▶ **Activity**
Lines with the word "MARCO": copy all of them from the entries below.

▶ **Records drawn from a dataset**
==============================

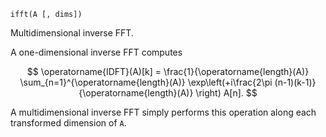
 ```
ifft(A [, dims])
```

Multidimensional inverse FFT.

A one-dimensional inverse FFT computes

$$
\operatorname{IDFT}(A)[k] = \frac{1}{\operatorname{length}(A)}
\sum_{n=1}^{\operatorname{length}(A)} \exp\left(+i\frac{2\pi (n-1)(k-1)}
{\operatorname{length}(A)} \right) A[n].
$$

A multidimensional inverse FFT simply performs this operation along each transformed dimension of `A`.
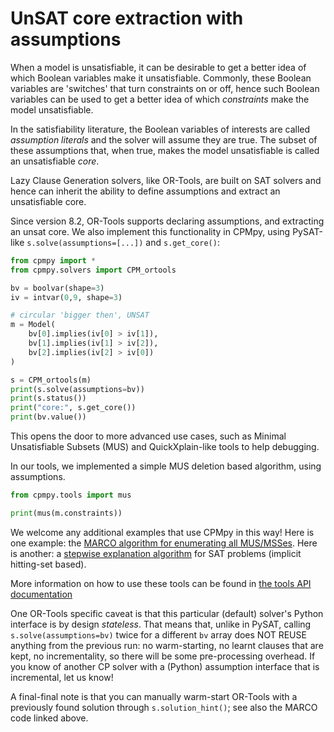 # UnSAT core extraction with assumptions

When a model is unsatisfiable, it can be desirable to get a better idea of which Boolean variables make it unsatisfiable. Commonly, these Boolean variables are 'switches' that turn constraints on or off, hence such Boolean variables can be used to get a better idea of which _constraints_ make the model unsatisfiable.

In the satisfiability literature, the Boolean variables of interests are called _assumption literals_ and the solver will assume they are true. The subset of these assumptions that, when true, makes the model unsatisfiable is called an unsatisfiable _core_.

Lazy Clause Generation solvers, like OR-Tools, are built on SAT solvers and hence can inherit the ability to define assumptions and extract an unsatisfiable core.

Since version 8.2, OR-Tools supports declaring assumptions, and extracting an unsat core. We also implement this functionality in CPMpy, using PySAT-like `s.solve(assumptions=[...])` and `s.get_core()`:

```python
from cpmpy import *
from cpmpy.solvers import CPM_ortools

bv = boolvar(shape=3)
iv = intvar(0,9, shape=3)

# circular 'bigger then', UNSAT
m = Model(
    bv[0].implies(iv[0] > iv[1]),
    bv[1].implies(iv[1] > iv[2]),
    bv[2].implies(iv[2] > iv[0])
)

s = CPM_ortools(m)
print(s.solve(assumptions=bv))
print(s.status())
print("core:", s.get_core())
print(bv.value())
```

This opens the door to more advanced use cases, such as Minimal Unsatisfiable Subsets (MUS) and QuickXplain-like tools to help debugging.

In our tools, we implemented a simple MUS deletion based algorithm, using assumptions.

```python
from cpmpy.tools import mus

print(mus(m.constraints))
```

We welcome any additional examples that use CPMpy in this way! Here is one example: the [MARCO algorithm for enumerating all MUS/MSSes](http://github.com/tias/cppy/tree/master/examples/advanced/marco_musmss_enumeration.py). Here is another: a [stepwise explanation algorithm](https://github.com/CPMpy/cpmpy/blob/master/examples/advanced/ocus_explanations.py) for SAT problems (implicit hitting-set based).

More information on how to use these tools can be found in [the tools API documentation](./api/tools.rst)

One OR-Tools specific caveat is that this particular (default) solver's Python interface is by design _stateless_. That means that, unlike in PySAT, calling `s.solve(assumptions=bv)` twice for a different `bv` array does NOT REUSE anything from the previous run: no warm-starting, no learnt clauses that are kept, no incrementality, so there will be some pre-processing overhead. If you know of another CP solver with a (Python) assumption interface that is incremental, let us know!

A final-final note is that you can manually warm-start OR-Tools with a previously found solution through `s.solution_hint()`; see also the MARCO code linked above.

==============================

▶ **Answer box**
We welcome any additional examples that use CPMpy in this way! Here is one example: the [MARCO algorithm for enumerating all MUS/MSSes](http://github.com/tias/cppy/tree/master/examples/advanced/marco_musmss_enumeration.py). Here is another: a [stepwise explanation algorithm](https://github.com/CPMpy/cpmpy/blob/master/examples/advanced/ocus_explanations.py) for SAT problems (implicit hitting-set based).
A final-final note is that you can manually warm-start OR-Tools with a previously found solution through `s.solution_hint()`; see also the MARCO code linked above.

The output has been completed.